Crawl Exercise for your Core
Core Crawl Exercise
This exercise is the crawl exercise. It’s an abdominal exercise that not just works out your ab muscles, but also works on coordination as well. There’s three progressions and we’ll just start with the first one. You might think it’s easy to start out with, but wait till you get to the end. So we’ll start off with our hands right under our shoulders and our knees right under our hips. You want to have a nice neutral spine so that your head isn’t tipped up or lowered down too much, just a nice neutral spine. As you move your left hand forward, you’re going to move your right knee forward. So it’s a crawl, and then you move back. So it’s opposite arm and opposite leg. You’re going to engage your core the whole time. And you’re going to try to maintain a nice stable torso so that you’re not wobbling all over the place.

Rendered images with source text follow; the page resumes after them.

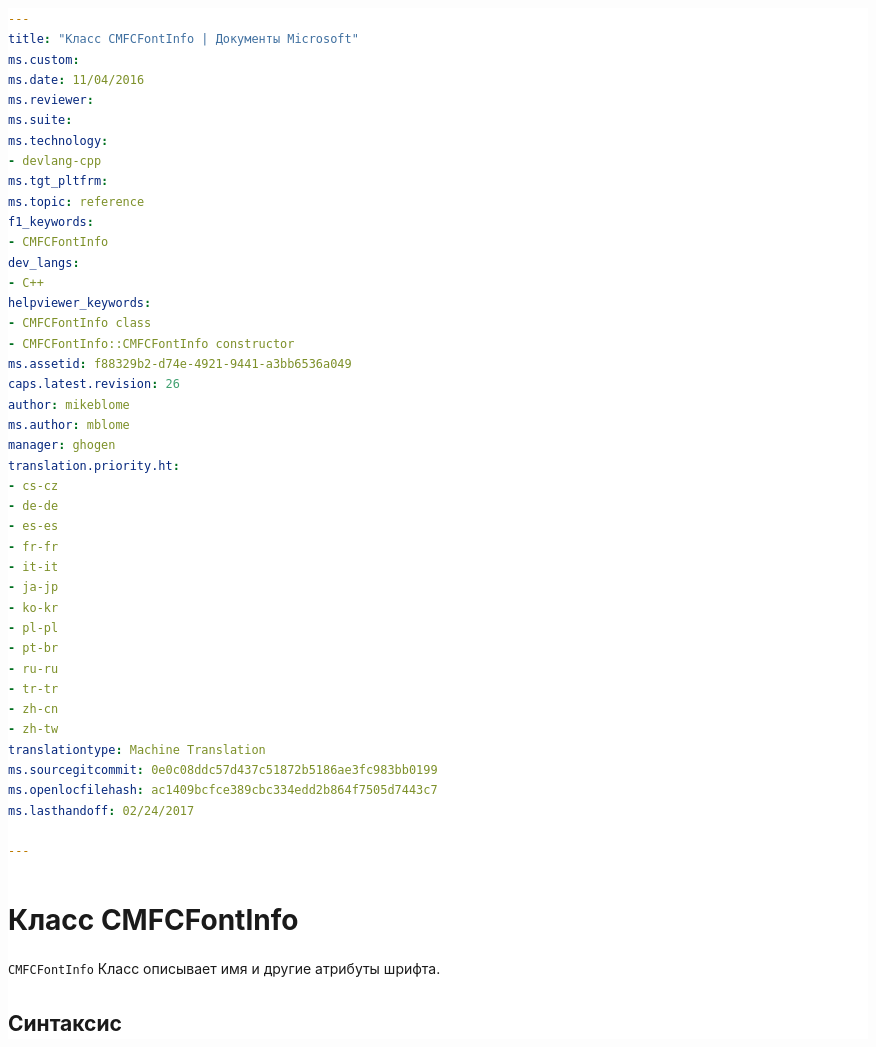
 ```yaml
---
title: "Класс CMFCFontInfo | Документы Microsoft"
ms.custom: 
ms.date: 11/04/2016
ms.reviewer: 
ms.suite: 
ms.technology:
- devlang-cpp
ms.tgt_pltfrm: 
ms.topic: reference
f1_keywords:
- CMFCFontInfo
dev_langs:
- C++
helpviewer_keywords:
- CMFCFontInfo class
- CMFCFontInfo::CMFCFontInfo constructor
ms.assetid: f88329b2-d74e-4921-9441-a3bb6536a049
caps.latest.revision: 26
author: mikeblome
ms.author: mblome
manager: ghogen
translation.priority.ht:
- cs-cz
- de-de
- es-es
- fr-fr
- it-it
- ja-jp
- ko-kr
- pl-pl
- pt-br
- ru-ru
- tr-tr
- zh-cn
- zh-tw
translationtype: Machine Translation
ms.sourcegitcommit: 0e0c08ddc57d437c51872b5186ae3fc983bb0199
ms.openlocfilehash: ac1409bcfce389cbc334edd2b864f7505d7443c7
ms.lasthandoff: 02/24/2017

---
```

# <a name="cmfcfontinfo-class"></a>Класс CMFCFontInfo
`CMFCFontInfo` Класс описывает имя и другие атрибуты шрифта.  
  
## <a name="syntax"></a>Синтаксис  
  
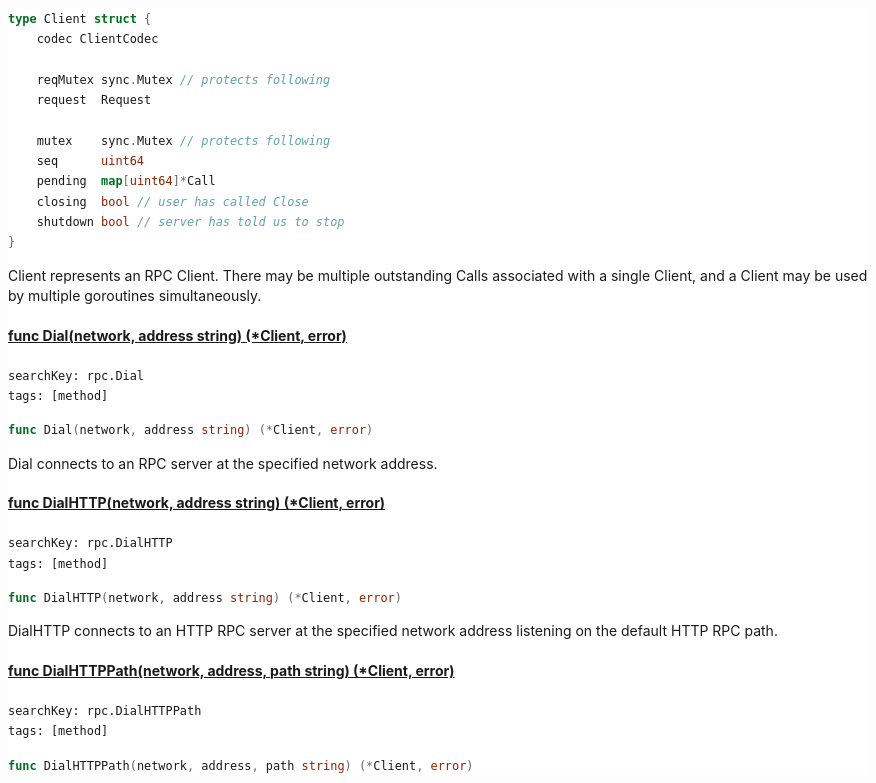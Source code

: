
 ```Go
type Client struct {
	codec ClientCodec

	reqMutex sync.Mutex // protects following
	request  Request

	mutex    sync.Mutex // protects following
	seq      uint64
	pending  map[uint64]*Call
	closing  bool // user has called Close
	shutdown bool // server has told us to stop
}
```

Client represents an RPC Client. There may be multiple outstanding Calls associated with a single Client, and a Client may be used by multiple goroutines simultaneously. 

#### <a id="Dial" href="#Dial">func Dial(network, address string) (*Client, error)</a>

```
searchKey: rpc.Dial
tags: [method]
```

```Go
func Dial(network, address string) (*Client, error)
```

Dial connects to an RPC server at the specified network address. 

#### <a id="DialHTTP" href="#DialHTTP">func DialHTTP(network, address string) (*Client, error)</a>

```
searchKey: rpc.DialHTTP
tags: [method]
```

```Go
func DialHTTP(network, address string) (*Client, error)
```

DialHTTP connects to an HTTP RPC server at the specified network address listening on the default HTTP RPC path. 

#### <a id="DialHTTPPath" href="#DialHTTPPath">func DialHTTPPath(network, address, path string) (*Client, error)</a>

```
searchKey: rpc.DialHTTPPath
tags: [method]
```

```Go
func DialHTTPPath(network, address, path string) (*Client, error)
```
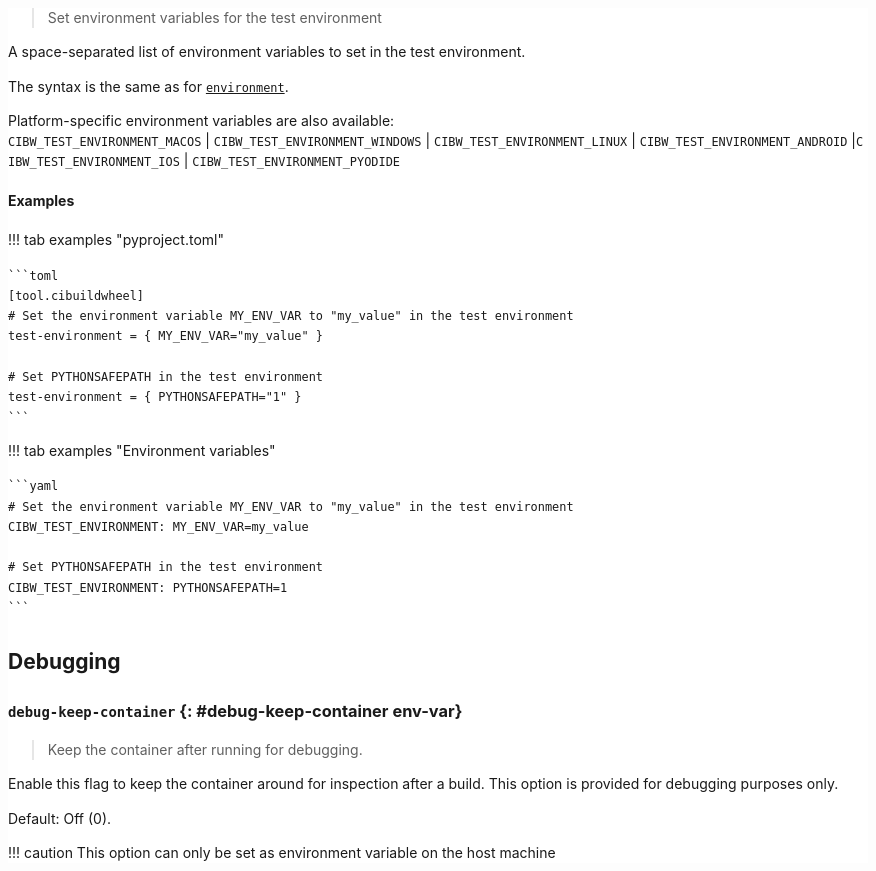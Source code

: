 > Set environment variables for the test environment

A space-separated list of environment variables to set in the test environment.

The syntax is the same as for [`environment`](#environment).

Platform-specific environment variables are also available:<br/>
`CIBW_TEST_ENVIRONMENT_MACOS` | `CIBW_TEST_ENVIRONMENT_WINDOWS` | `CIBW_TEST_ENVIRONMENT_LINUX` | `CIBW_TEST_ENVIRONMENT_ANDROID` |`CIBW_TEST_ENVIRONMENT_IOS` | `CIBW_TEST_ENVIRONMENT_PYODIDE`

#### Examples

!!! tab examples "pyproject.toml"

    ```toml
    [tool.cibuildwheel]
    # Set the environment variable MY_ENV_VAR to "my_value" in the test environment
    test-environment = { MY_ENV_VAR="my_value" }

    # Set PYTHONSAFEPATH in the test environment
    test-environment = { PYTHONSAFEPATH="1" }
    ```

!!! tab examples "Environment variables"

    ```yaml
    # Set the environment variable MY_ENV_VAR to "my_value" in the test environment
    CIBW_TEST_ENVIRONMENT: MY_ENV_VAR=my_value

    # Set PYTHONSAFEPATH in the test environment
    CIBW_TEST_ENVIRONMENT: PYTHONSAFEPATH=1
    ```


## Debugging

### `debug-keep-container` {: #debug-keep-container env-var}
> Keep the container after running for debugging.

Enable this flag to keep the container around for inspection after a build. This
option is provided for debugging purposes only.

Default: Off (0).

!!! caution
    This option can only be set as environment variable on the host machine


[setup-qemu-action]: https://github.com/docker/setup-qemu-action
[binfmt]: https://hub.docker.com/r/tonistiigi/binfmt
[pip]: https://pip.pypa.io/en/stable/cli/pip_wheel/
[build]: https://github.com/pypa/build/
[uv]: https://github.com/astral-sh/uv
[OCI]: https://opencontainers.org/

Now, if you find that easy, go up onto your toes so that your knees are hovering right above the mat and do the same. Crawl forward, and back. Crawl forward, and back. And try as much as you can to keep that core torso, what I want to say is, quiet, meaning it doesn’t move and tilt too much. Now, if you find this easy, the third progression is to do a push-up. So you crawl and push-up, and back up, and back. Next leg and, push-up, and up. Try to maintain a nice neutral spine. And that’s crawling, really good for the abdominal muscles, really good for coordination.